'''
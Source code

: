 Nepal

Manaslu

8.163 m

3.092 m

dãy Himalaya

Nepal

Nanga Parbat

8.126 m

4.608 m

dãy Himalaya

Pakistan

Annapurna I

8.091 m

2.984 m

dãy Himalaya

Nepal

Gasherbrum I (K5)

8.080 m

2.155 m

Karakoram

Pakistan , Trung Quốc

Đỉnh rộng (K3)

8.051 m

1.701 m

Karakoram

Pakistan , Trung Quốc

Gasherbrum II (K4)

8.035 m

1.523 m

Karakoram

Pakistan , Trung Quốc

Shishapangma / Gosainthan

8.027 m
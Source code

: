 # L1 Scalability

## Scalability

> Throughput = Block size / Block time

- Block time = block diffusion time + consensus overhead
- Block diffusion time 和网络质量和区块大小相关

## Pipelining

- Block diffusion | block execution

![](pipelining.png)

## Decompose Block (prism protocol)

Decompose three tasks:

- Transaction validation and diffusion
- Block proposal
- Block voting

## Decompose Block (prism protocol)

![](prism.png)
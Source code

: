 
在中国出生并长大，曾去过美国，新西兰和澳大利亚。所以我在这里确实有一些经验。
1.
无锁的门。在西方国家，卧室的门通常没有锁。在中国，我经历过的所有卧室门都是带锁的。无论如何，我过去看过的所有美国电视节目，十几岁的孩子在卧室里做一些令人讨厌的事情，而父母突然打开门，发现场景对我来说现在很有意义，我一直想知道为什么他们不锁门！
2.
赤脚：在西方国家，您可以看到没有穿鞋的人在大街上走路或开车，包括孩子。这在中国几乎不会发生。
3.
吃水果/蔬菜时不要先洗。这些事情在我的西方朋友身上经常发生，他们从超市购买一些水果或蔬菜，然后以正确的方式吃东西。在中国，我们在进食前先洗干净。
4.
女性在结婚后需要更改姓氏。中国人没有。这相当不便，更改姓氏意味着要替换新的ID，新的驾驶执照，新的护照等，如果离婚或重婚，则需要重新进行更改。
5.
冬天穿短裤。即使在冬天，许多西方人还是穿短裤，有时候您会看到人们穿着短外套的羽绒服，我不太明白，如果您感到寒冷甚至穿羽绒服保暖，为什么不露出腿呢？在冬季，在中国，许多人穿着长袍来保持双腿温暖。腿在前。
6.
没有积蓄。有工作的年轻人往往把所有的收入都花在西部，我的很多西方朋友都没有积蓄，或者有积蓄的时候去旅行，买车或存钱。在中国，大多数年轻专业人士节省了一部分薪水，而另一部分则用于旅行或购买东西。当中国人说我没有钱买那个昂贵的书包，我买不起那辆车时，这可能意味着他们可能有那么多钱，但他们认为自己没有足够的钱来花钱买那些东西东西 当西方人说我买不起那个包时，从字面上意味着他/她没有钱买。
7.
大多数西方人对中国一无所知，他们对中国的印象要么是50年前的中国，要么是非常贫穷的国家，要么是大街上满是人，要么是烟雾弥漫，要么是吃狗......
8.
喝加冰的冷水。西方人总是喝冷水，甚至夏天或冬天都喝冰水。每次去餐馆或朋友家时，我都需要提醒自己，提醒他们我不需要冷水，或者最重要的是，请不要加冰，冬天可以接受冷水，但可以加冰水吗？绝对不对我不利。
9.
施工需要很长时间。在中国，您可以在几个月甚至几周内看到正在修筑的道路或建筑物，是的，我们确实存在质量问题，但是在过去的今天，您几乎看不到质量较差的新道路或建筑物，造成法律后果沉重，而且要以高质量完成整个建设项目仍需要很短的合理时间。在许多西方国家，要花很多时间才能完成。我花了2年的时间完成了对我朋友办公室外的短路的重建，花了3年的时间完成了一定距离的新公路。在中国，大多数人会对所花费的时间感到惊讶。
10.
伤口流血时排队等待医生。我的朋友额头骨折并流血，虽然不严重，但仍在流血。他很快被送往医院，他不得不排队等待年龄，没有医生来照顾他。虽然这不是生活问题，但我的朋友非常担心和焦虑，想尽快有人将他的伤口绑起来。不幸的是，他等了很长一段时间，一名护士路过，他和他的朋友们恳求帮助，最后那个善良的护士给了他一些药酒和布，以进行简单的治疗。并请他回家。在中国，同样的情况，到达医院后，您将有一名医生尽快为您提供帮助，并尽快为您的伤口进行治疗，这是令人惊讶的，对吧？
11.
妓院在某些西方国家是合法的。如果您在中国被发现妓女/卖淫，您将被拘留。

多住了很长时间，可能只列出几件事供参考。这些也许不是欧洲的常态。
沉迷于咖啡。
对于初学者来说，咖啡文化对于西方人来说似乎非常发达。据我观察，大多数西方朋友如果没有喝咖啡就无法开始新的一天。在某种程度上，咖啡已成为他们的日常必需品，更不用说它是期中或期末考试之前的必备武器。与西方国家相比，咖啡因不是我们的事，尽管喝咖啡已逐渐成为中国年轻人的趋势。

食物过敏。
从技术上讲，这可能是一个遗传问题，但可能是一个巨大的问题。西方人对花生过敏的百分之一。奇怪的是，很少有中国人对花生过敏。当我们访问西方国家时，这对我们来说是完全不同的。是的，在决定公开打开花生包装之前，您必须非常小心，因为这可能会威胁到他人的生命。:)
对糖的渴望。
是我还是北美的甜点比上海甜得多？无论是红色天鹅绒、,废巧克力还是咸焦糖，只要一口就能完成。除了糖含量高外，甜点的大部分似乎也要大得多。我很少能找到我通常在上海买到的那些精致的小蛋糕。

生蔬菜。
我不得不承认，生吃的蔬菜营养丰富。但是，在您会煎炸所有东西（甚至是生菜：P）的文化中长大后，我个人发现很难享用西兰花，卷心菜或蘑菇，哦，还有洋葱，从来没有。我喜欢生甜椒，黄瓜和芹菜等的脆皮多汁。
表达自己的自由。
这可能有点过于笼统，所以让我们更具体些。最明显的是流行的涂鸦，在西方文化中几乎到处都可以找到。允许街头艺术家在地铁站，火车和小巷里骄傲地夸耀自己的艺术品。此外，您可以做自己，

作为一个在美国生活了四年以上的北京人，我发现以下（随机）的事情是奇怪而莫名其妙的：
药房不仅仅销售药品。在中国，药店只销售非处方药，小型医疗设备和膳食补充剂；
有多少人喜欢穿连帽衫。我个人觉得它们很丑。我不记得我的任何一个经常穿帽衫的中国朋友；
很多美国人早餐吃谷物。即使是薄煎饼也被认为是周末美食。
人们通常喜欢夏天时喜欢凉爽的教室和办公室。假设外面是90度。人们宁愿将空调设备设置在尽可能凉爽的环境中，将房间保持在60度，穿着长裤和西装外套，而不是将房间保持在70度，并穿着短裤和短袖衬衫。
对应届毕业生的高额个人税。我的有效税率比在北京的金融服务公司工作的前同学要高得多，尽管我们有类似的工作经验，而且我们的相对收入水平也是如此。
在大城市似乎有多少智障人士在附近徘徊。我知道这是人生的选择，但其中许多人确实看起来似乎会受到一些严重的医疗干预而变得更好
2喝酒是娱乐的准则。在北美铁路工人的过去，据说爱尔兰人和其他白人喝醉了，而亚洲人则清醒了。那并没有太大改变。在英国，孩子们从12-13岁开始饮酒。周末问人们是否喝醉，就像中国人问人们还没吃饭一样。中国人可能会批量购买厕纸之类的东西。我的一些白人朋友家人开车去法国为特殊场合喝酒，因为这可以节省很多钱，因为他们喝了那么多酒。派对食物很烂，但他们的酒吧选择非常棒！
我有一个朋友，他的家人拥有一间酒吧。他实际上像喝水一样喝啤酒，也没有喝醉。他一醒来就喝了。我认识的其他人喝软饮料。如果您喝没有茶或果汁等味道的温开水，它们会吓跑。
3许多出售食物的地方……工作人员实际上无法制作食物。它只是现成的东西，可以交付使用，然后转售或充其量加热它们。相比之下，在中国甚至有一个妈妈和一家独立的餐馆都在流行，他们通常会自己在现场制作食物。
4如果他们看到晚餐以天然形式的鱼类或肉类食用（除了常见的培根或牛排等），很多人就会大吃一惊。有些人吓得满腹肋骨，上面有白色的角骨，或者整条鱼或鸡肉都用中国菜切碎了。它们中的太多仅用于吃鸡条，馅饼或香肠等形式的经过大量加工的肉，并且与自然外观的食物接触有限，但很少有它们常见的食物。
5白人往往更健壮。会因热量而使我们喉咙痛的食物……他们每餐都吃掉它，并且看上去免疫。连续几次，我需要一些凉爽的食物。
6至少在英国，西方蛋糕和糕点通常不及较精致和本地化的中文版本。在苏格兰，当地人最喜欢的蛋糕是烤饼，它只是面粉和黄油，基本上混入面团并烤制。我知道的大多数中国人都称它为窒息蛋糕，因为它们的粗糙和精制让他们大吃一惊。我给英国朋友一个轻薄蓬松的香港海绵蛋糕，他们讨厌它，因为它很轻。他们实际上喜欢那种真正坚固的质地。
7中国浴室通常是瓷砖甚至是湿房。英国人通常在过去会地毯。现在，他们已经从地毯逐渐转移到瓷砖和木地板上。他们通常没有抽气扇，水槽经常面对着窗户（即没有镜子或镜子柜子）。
'''
What the exercise asks:
When a line of the entries above contains the word "在西方国家", include it in a tally, then give that tally alone.

Result for this exercise:
2